Reactive Iteration - or - How to write a fast Table component

Published: 2023-06-27 by Lars  codeperformance

Sometimes your app needs to display a large data set with changes updating the display live. This could be an editable table with thousands of rows, a chart with thousands of points from a live feed, a live map or a deep tree structure. You want updates to happen efficiently, so the UI does not become sluggish and editing becomes annoying. You also want to write a re-usable component to handle this, so you can display different <Table>s and <Chart>s in your app.

The usual way to write such a reusable component is to pass in the data it needs as a "prop". But whenever the data is changing, the component will receive a new object, causing the entire tree or chart to re-render. This is not efficient.

In this post we will describe how to "pass a hook" instead of passing the data to solve this problem in a general way.

We will use an editable table as our example. Also these examples will depend on having "selectors" for app state, here provided by useSelector from Redux, but any other state management solution with selectors, such as Zustand, would work as well.

There is a full demo available on GitHub to supplement the code snippets included in the text below.
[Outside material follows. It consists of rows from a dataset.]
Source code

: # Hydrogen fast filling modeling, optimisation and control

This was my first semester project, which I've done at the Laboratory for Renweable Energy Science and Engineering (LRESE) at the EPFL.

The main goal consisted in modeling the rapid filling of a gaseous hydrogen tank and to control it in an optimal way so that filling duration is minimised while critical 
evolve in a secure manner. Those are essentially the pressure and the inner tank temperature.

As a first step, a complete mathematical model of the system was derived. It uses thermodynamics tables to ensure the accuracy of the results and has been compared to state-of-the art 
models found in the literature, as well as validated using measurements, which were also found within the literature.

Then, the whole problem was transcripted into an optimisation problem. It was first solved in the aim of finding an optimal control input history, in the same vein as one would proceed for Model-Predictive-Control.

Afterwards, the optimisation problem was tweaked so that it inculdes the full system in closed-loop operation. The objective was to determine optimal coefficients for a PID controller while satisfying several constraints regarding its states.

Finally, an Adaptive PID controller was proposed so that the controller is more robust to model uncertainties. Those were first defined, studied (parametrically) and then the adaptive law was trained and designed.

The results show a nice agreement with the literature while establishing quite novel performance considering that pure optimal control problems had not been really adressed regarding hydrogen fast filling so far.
A large herd of gnus in Tanzania

(image courtesy of Wikimedia)

Initial implementation - no reusable component

Initially we might just write the table code and iterate the data directly inline without worrying about extracting a reusable <Table> component. The code would then basically look like this (with types and some memoization omitted for brevity throughout this post):

function ProductTable() {
  const stock = useSelector((state) => state.stock);
  const ids = Object.keys(stock);
  return (
    <table>
      <tbody>
        {ids.map((id) => (
          <ProductRow key={id} id={id} />
        ))}
      </tbody>
    </table>
  );
}

function ProductRow({id}: {id: string}) {
  const product = useSelector((state) => state.stock[id]);
  const { quantity, name } = product;
  const dispatch = useDispatch();
  const onClick = () => dispatch(increment({ id }));
  return (
    <tr>
        <td>
          {name}
        </td>
        <td>
          <button onClick={onClick}>{quantity}</button>
        </td>
    </tr>
  );
}

When clicking to increment the quantity of a product, only that row is re-rendered. This is because none of the ids passed to any of the ProductRow component change, and also the useSelector inside ProductRow only triggers a re-render if the return value is a new object, which is only the case for the changed product.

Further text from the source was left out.